En esto, como en todo, tiendo a no ser prohibicionista. La experiencia americana de la Ley Seca demostró la inutilidad de tratar de poner puertas al campo. Sin embargo, prefiero la prohibición rotunda a la hipocresía del consejo y la prohibición parcial. Lo mismo da que se impida fumar en bares y restaurantes –desde el punto de vista de la salud, porque desde el social, es un atentado a la convivencia–, si uno va a fumar en casa.
Los gobiernos que sostienen por un lado que los fumadores ocasionan grandes gastos a los sistemas estatales de salud, por otro son incapaces de prescindir de los impuestos que generan el alcohol y el tabaco.
Y nadie se ha atrevido a acabar con la fabricación de cigarrillos, en parte por el efecto social de tal medida, pero sobre todo por la posibilidad de que las empresas tabacaleras –que han pagado cientos de millones de dólares en reparaciones judiciales y que siguen ganado mucho dinero a pesar de que sólo perciben una parte mínima del precio de venta al público de cada cajetilla, y que forman parte de conglomerados empresariales infinitamente mayores, ligados tanto a la alimentación como a los macrolaboratorios– generen alteraciones políticas de incalculable alcance.
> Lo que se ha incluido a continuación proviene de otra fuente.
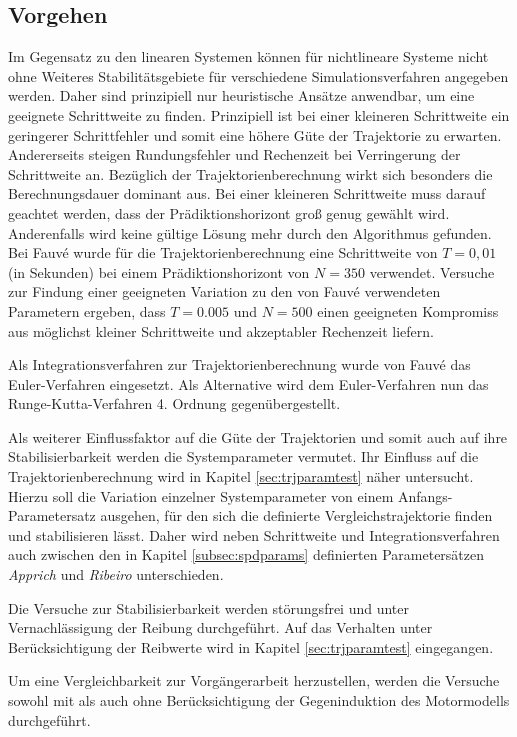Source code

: \subsection{Vorgehen}

Im Gegensatz zu den linearen Systemen können für nichtlineare Systeme nicht ohne Weiteres Stabilitätsgebiete für verschiedene Simulationsverfahren angegeben werden. Daher sind prinzipiell nur heuristische Ansätze anwendbar, um eine geeignete Schrittweite zu finden. Prinzipiell ist bei einer kleineren Schrittweite ein geringerer Schrittfehler und somit eine höhere Güte der Trajektorie zu erwarten. Andererseits steigen Rundungsfehler und Rechenzeit bei Verringerung der Schrittweite an. Bezüglich der Trajektorienberechnung wirkt sich besonders die Berechnungsdauer dominant aus. Bei einer kleineren Schrittweite muss darauf geachtet werden, dass der Prädiktionshorizont groß genug gewählt wird. Anderenfalls wird keine gültige Lösung mehr durch den Algorithmus gefunden. Bei Fauvé \cite{fauve} wurde für die Trajektorienberechnung eine Schrittweite von $T=0,01$ (in Sekunden) bei einem Prädiktionshorizont von $N=350$ verwendet. Versuche zur Findung einer geeigneten Variation zu den von Fauvé \cite{fauve} verwendeten Parametern ergeben, dass $T=0.005$ und $N=500$ einen geeigneten Kompromiss aus möglichst kleiner Schrittweite und akzeptabler Rechenzeit liefern. 

Als Integrationsverfahren zur Trajektorienberechnung wurde von Fauvé \cite{fauve} das Euler-Verfahren eingesetzt. Als Alternative wird dem Euler-Verfahren nun das Runge-Kutta-Verfahren 4. Ordnung gegenübergestellt.

Als weiterer Einflussfaktor auf die Güte der Trajektorien und somit auch auf ihre Stabilisierbarkeit werden die Systemparameter vermutet. Ihr Einfluss auf die Trajektorienberechnung wird in Kapitel \ref{sec:trjparamtest} näher untersucht. Hierzu soll die Variation einzelner Systemparameter von einem Anfangs-Parametersatz ausgehen, für den sich die definierte Vergleichstrajektorie finden und stabilisieren lässt. Daher wird neben Schrittweite und Integrationsverfahren auch zwischen den in Kapitel \ref{subsec:spdparams} definierten Parametersätzen \textit{Apprich} und \textit{Ribeiro} unterschieden.

Die Versuche zur Stabilisierbarkeit werden störungsfrei und unter Vernachlässigung der Reibung durchgeführt. Auf das Verhalten unter Berücksichtigung der Reibwerte wird in Kapitel \ref{sec:trjparamtest} eingegangen. 

Um eine Vergleichbarkeit zur Vorgängerarbeit herzustellen, werden die Versuche sowohl mit als auch ohne Berücksichtigung der Gegeninduktion des Motormodells durchgeführt.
No hace falta ser un país africano para que una farmacéutica monte un golpe de Estado.
Dependemos política y económicamente de esos gigantescos negocios. Pero también dependemos desde el punto de vista de nuestras adicciones: el alcohol, el tabaco, la coca cola y otros refrescos, los somníferos, los antidepresivos, los ansiolíticos, el chocolate, etc. Y, probablemente, dentro de poco, las drogas duras legalizadas.
En las sombras de la noche, el tabaco no es nada. Aunque haya contribuido a enfermarme y también lo produzca la Tyrell Corporation.